Last week, Yahoo! quietly announced a private beta for the new MyBlogLog API. I missed the story till today when I read about it from Marshall Kirkpatrick. Still, even after reading Marshall’s post, the significance of this announcement wasn’t immediately obvious to me. I mistakenly assumed the API would basically provide the same information as the MyBlogLog blog widget, but allow for custom layouts and design. It’s much more than that. It hit me once I saw Kent Brewster’s working demo.
If you have an active profile on MyBlogLog and you visit Kent’s demo page, you’ll probably see yourself in the custom list of recent visitors. You’ll also note that Kent pulled in additional public information from your account setup including any tags associated with your user name, and the third party services that you listed in your profile (ex. Flickr, del.icio.us, Twitter, Netflix, Last.fm, etc). Once Kent knows your identity on one of those third party sites via the API, he can access your publicly available information from the other sites (via the third party site’s API). To demonstrate this, Kent is automatically displaying visitors’ most recent Twitter post. He’s doing that in real-time, on the fly, without requiring visitors to sign-in or provide any information. Think about that for a second.
There are a slew of privacy and terms of service issues to work through on this, but the potential is enormous in my opinion. I’ll give you a couple hypothetical examples. I don’t yet have access to the API, so I’m not sure these examples are technically possible, but I imagine they are or are at least conceptually sound.
Say I build a new music site and I integrate with MyBlogLog. You have never been to my site before, but you have a profile on MyBlogLog and it is linked to your Last.fm music page, which lists the bands you like. Set aside any big brother concerns. The first time you visit my site, MyBlogLog would indicate to me that you are User X on Last.fm. I could query the Last.fm API and grab a list of User X’s favorite artists. Instead of showing you generic content on my site, I could greet you with a customized experience based on your interests from Last.fm. I should even be able to greet you by name, since that information is also accessible through the Last.fm API. I could do all that without you registering on my site or even clicking on anything. Picture the Hype Machine providing a feature like this.
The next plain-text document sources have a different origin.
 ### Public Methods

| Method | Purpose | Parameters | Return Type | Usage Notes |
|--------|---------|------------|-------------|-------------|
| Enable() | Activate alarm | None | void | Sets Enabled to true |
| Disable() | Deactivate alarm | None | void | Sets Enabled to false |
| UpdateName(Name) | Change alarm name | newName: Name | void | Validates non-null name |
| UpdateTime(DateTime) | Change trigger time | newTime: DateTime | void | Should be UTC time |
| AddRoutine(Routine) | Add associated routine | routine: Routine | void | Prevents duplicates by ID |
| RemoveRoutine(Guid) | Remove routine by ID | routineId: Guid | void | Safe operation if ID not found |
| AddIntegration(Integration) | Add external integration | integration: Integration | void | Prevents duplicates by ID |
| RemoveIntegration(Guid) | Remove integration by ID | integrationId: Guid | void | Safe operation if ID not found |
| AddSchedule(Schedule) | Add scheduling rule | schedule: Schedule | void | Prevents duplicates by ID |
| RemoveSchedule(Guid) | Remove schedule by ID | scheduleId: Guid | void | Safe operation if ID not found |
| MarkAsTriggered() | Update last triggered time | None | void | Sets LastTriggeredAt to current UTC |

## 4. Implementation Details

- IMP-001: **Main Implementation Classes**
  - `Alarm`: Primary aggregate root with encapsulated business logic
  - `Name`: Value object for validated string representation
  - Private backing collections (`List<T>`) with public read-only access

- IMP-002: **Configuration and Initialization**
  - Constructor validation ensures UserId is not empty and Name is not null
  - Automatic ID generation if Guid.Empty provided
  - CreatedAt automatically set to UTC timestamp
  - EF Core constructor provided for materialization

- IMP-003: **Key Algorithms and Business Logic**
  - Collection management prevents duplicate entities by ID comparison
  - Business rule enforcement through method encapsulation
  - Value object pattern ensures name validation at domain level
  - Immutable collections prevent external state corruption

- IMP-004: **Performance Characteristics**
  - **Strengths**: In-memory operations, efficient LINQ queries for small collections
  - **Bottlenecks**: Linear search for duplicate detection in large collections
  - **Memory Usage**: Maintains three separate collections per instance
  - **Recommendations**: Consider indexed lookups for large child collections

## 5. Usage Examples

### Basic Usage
Or, suppose you are Marshall Kirkpatrick and you would like to foster more of a community on the ReadWriteWeb site. You might create a little widget that aggregates popular bookmarks from del.icio.us based on the subset of del.icio.us users who also recently visited ReadWriteWeb. MyBlogLog tells you the users who visited your site and points you to their del.icio.us profile where many people store bookmarks. Marshall could potentially summarize the bookmarks and show a top ten list to his visitors. The effect would be similar to Digg, but based on the community of people who read ReadWriteWeb. Again, no effort is required from the users. Those bookmarks would probably skew tech since ReadWriteWeb is a tech blog. The same feature implemented on a gossip blog like PopSugar might skew more towards lifestyle sites. Who knows, but hopefully you get the idea.
I hope to gain access to the API this week. I find the possibilities really interesting. If the API is what I imagine it is and if Yahoo! can work out the privacy / developer quota / third-party / scalability issues, they may have a sleeper hit on their hands with mashup developers. What do you think? Am I over-speculating?